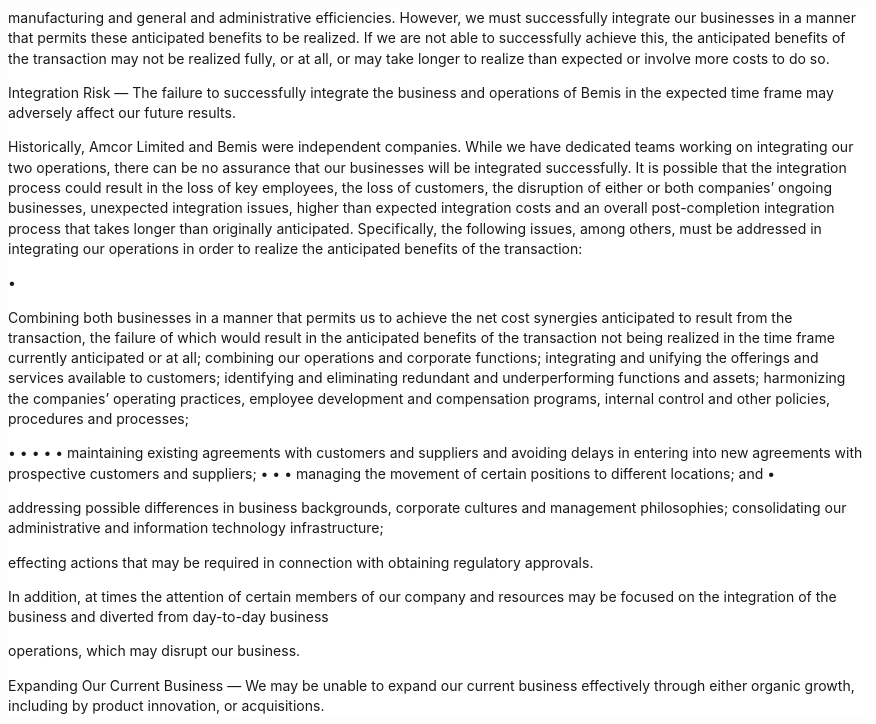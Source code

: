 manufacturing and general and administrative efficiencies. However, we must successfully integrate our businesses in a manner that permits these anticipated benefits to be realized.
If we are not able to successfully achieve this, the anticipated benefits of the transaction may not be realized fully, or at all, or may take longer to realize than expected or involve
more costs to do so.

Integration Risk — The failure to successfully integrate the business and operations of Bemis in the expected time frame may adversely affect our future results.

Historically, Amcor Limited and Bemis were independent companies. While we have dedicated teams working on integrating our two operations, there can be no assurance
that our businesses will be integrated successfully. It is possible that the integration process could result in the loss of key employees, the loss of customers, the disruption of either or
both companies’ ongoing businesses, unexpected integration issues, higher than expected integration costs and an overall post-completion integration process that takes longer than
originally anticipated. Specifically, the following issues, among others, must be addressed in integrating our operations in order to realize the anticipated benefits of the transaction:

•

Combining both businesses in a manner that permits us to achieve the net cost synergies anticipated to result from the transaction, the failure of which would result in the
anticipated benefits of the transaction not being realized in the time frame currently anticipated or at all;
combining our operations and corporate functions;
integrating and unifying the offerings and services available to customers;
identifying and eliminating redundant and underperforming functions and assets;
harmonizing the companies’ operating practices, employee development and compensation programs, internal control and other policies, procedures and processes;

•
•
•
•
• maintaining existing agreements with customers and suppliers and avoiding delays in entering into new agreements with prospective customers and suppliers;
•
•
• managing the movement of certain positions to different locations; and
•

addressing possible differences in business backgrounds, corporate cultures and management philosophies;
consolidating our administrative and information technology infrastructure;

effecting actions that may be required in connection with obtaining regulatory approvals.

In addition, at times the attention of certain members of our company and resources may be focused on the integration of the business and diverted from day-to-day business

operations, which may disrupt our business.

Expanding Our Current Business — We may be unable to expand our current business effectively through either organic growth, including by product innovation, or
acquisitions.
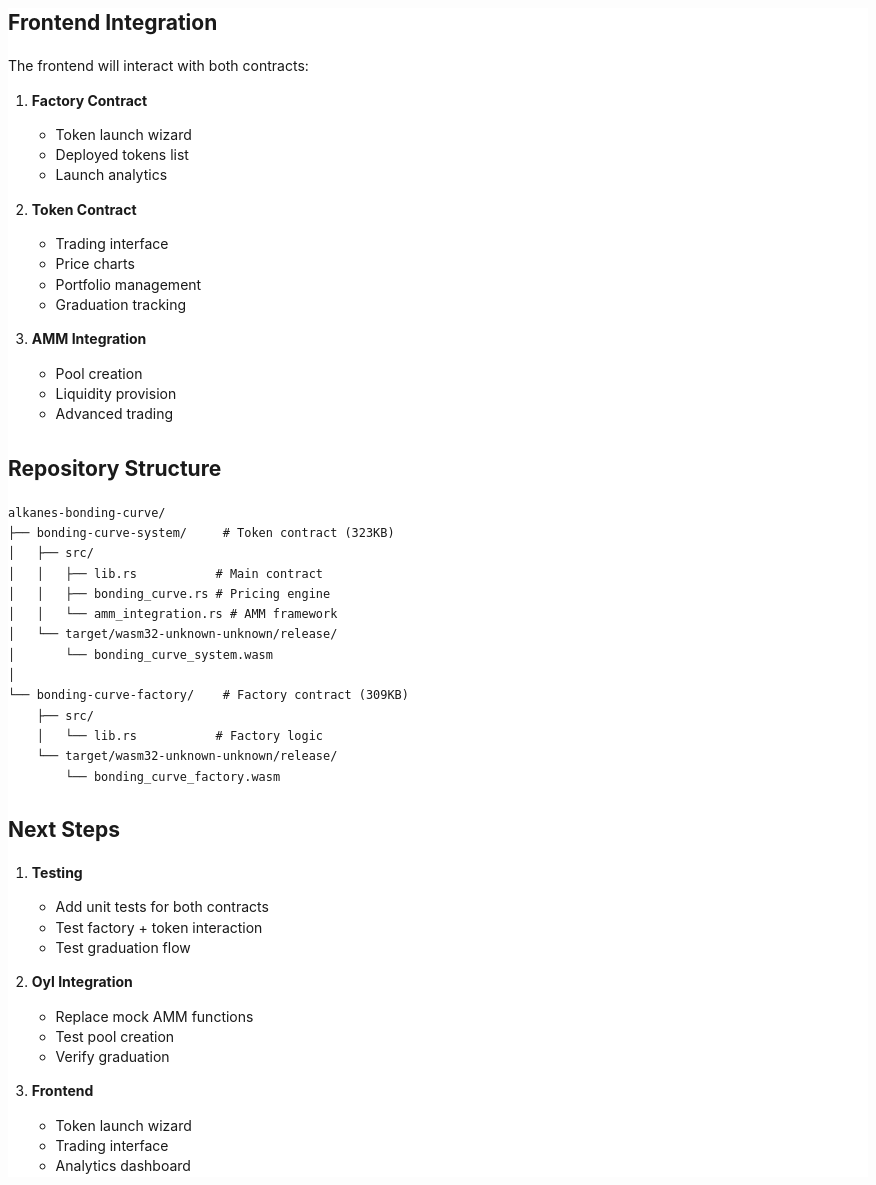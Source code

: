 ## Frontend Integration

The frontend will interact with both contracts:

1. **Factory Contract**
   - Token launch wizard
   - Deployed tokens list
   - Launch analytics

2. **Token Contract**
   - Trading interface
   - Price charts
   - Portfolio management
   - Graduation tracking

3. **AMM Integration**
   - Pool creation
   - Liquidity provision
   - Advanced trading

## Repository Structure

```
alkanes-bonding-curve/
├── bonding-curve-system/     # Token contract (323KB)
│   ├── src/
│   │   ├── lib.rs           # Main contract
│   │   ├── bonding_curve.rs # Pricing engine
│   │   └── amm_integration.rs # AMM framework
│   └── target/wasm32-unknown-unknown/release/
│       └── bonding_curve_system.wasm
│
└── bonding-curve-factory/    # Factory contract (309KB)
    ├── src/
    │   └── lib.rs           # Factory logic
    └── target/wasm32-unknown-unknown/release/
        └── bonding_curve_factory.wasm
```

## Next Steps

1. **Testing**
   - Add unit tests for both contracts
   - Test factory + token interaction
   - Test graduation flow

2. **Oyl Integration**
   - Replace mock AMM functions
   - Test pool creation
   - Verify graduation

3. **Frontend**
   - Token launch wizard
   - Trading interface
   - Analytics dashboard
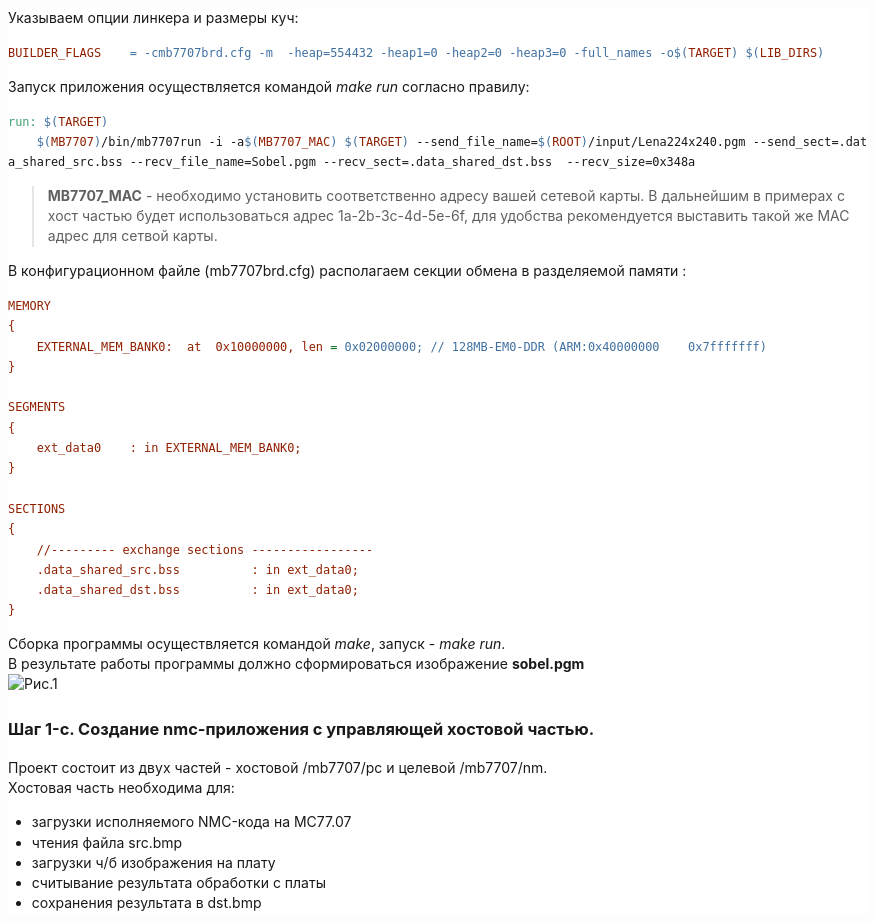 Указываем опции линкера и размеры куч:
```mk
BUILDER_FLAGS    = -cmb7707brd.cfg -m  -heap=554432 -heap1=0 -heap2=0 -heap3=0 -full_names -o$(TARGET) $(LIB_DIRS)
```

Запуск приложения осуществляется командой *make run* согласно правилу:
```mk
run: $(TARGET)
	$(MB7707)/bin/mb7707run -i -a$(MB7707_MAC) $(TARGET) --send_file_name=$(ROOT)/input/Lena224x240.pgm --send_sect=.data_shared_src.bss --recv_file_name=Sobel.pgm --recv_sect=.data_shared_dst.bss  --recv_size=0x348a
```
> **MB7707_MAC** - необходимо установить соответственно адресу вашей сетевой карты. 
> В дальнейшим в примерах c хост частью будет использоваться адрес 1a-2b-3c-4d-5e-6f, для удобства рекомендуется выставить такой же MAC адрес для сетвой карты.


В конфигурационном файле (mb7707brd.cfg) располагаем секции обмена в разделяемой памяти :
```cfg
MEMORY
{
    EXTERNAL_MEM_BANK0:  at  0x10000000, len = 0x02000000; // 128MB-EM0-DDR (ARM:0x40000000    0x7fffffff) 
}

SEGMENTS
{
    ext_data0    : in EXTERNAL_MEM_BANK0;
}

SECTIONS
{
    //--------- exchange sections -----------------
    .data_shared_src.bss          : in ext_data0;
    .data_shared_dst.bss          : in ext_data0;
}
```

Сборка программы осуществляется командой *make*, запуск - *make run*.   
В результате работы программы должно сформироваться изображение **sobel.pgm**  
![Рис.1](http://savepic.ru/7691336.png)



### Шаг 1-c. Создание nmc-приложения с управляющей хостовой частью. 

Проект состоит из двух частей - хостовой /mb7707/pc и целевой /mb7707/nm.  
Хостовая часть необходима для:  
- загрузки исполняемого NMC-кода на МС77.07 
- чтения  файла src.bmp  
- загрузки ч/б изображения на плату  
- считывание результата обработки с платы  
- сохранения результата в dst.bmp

--

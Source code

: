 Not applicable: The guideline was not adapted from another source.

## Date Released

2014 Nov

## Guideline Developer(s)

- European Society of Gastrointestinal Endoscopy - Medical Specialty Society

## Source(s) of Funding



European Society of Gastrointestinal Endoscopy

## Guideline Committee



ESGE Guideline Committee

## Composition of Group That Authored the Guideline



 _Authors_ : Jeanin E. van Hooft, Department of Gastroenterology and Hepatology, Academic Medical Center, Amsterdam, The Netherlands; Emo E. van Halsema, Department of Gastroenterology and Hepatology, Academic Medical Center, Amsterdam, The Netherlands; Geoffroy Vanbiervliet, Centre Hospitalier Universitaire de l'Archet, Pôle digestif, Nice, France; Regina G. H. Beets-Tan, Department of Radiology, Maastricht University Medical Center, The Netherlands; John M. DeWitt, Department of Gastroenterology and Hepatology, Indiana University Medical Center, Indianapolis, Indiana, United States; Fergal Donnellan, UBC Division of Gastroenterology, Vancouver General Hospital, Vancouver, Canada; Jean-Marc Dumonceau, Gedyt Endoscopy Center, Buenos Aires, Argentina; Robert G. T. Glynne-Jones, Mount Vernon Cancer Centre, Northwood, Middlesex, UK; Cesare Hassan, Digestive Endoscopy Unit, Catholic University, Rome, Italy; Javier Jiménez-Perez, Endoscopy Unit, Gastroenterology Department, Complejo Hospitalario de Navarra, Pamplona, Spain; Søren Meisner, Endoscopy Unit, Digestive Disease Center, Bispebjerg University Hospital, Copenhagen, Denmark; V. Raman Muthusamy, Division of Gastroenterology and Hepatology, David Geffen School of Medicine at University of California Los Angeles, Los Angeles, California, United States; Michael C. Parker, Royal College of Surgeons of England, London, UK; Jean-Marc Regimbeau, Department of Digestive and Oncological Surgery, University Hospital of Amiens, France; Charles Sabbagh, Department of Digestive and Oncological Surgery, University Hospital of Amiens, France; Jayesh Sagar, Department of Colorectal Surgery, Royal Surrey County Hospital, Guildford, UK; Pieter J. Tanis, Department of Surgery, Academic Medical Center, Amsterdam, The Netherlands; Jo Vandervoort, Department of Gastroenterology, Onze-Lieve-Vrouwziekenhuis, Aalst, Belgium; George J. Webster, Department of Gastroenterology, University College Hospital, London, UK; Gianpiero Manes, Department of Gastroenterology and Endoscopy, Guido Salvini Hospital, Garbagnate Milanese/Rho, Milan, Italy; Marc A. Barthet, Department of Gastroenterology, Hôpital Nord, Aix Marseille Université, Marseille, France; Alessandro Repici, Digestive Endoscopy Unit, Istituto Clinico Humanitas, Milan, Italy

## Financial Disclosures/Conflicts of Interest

PROBLEM STATEMENT: Lines containing the word "which" must all be returned from the material above.

OUTPUT FOR THIS TASK:
Combining both businesses in a manner that permits us to achieve the net cost synergies anticipated to result from the transaction, the failure of which would result in the
operations, which may disrupt our business.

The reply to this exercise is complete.